## Available records
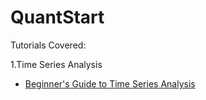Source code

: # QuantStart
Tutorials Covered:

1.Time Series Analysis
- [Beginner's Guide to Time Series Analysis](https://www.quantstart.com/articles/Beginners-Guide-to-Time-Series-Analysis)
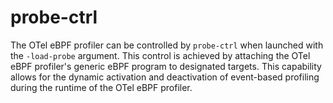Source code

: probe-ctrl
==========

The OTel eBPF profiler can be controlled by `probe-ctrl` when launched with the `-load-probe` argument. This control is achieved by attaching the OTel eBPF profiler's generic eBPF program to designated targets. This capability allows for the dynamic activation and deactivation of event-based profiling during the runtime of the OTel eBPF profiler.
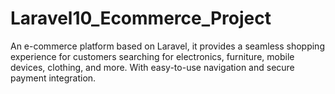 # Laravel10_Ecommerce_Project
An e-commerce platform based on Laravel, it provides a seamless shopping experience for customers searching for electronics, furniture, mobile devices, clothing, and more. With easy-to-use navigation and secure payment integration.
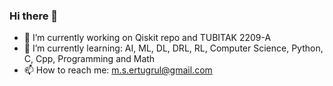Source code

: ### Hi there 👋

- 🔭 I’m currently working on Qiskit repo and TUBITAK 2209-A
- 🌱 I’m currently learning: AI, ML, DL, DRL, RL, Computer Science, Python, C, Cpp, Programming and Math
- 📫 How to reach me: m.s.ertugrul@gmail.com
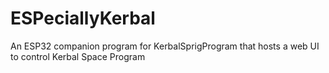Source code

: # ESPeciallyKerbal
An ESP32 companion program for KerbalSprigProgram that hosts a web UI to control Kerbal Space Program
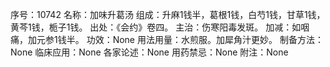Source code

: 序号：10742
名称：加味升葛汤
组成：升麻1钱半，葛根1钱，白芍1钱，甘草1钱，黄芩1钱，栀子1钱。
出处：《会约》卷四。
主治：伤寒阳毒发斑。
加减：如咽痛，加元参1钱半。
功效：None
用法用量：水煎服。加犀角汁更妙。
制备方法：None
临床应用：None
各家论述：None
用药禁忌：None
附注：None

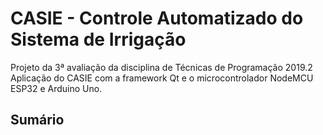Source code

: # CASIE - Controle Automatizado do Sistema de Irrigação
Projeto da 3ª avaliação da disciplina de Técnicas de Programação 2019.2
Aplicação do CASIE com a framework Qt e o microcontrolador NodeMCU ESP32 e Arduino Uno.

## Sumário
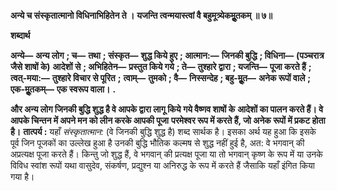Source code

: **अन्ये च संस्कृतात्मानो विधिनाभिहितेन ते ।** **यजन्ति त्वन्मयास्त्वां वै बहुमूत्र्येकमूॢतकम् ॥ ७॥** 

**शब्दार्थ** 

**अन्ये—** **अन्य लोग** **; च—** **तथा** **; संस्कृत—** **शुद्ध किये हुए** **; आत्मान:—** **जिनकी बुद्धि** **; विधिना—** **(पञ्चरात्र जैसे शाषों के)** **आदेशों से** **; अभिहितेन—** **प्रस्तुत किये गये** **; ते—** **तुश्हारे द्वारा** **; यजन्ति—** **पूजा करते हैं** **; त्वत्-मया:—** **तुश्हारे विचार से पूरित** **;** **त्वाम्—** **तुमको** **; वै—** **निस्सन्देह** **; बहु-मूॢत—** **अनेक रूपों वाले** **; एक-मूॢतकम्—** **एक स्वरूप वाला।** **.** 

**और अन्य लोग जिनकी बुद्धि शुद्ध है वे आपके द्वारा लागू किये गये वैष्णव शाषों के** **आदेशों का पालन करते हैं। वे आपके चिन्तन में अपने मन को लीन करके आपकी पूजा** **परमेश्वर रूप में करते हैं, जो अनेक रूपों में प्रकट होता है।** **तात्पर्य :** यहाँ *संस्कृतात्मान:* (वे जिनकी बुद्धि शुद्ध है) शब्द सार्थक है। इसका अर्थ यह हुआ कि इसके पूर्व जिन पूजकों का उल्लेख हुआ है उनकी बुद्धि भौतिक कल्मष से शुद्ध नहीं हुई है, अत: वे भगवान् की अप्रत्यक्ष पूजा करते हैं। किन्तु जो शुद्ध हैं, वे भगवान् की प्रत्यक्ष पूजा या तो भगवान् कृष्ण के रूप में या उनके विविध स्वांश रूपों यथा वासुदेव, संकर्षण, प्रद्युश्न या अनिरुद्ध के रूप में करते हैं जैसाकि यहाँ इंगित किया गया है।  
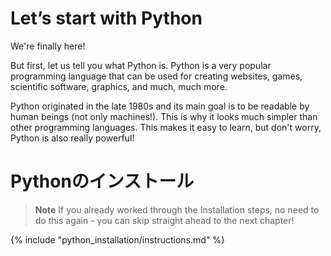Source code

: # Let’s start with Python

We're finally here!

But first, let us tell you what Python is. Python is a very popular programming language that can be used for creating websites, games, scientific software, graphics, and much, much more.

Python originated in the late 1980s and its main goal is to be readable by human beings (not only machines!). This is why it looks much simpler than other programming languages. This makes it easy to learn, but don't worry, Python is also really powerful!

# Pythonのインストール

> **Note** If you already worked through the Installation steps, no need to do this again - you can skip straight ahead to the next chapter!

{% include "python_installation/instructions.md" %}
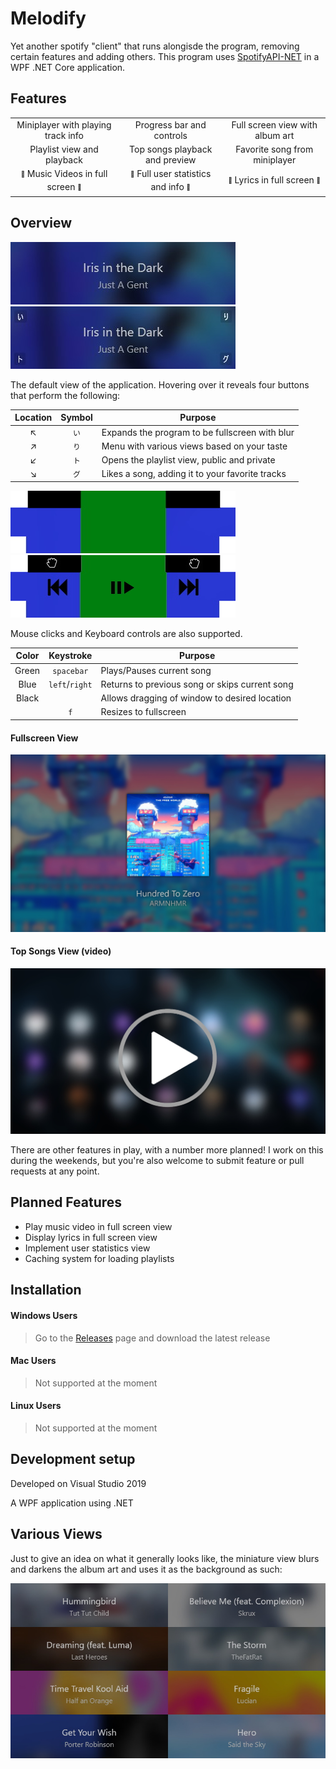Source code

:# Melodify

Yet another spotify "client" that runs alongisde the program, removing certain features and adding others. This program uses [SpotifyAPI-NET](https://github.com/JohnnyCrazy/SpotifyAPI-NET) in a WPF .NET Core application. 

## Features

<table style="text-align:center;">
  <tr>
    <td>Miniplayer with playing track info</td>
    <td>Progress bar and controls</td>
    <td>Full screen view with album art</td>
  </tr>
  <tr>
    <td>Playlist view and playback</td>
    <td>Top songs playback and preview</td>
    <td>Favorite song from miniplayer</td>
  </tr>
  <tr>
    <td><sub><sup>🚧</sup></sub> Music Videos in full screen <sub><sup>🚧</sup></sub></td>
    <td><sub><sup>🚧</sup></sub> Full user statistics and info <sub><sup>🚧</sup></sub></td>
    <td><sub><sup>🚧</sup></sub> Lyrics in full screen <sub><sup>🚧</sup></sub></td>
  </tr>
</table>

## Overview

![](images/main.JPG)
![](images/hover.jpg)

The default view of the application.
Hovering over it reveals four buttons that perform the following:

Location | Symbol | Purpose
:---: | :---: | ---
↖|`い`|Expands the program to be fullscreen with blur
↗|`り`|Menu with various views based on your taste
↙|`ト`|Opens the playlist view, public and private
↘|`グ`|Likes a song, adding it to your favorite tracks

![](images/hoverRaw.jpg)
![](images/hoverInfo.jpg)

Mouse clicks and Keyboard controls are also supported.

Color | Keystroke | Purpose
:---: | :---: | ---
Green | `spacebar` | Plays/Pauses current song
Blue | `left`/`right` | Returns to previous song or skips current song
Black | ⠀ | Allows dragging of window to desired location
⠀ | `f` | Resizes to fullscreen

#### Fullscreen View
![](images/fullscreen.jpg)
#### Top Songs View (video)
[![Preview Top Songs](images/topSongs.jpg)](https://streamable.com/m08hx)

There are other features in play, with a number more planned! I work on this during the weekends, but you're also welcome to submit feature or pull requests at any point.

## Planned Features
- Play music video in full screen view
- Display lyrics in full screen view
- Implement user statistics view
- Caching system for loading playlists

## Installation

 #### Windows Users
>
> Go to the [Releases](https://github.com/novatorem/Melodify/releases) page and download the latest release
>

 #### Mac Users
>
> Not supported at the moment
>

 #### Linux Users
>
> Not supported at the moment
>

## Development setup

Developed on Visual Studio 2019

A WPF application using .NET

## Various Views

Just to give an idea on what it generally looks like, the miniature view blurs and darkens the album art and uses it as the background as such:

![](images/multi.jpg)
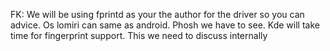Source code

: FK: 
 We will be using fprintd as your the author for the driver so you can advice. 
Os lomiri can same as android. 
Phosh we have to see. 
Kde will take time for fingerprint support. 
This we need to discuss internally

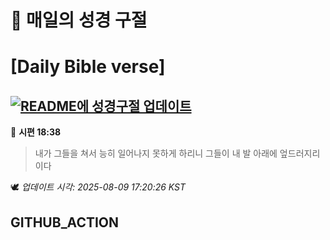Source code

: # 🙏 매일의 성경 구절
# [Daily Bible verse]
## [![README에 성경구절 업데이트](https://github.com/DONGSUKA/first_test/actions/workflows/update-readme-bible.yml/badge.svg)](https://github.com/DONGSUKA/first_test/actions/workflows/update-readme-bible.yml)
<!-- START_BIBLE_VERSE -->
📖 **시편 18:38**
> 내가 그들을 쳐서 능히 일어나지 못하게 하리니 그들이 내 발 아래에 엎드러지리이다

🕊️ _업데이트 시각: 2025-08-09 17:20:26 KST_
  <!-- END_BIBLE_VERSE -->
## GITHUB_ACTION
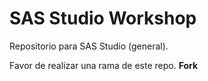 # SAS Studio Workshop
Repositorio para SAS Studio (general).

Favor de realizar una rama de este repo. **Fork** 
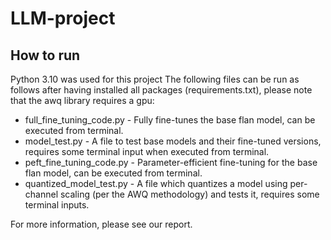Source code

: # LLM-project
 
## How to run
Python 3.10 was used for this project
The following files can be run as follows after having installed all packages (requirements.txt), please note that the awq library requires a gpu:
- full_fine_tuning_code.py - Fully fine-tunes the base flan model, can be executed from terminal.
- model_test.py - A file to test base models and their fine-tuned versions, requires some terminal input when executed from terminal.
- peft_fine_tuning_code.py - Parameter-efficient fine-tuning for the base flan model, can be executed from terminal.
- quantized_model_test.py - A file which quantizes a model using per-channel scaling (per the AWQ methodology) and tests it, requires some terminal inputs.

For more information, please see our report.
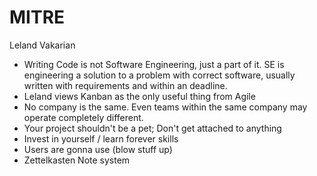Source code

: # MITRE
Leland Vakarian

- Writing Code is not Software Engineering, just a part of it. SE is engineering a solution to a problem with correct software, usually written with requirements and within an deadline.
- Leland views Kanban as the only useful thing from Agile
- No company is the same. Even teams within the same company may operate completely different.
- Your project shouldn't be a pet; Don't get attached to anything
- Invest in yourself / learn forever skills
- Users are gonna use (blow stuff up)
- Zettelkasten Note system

## Task details
If a line in the listing has "Users" in it, report that line.

## Exercise solution
 #### Windows Users
 #### Mac Users
 #### Linux Users
- Users are gonna use (blow stuff up)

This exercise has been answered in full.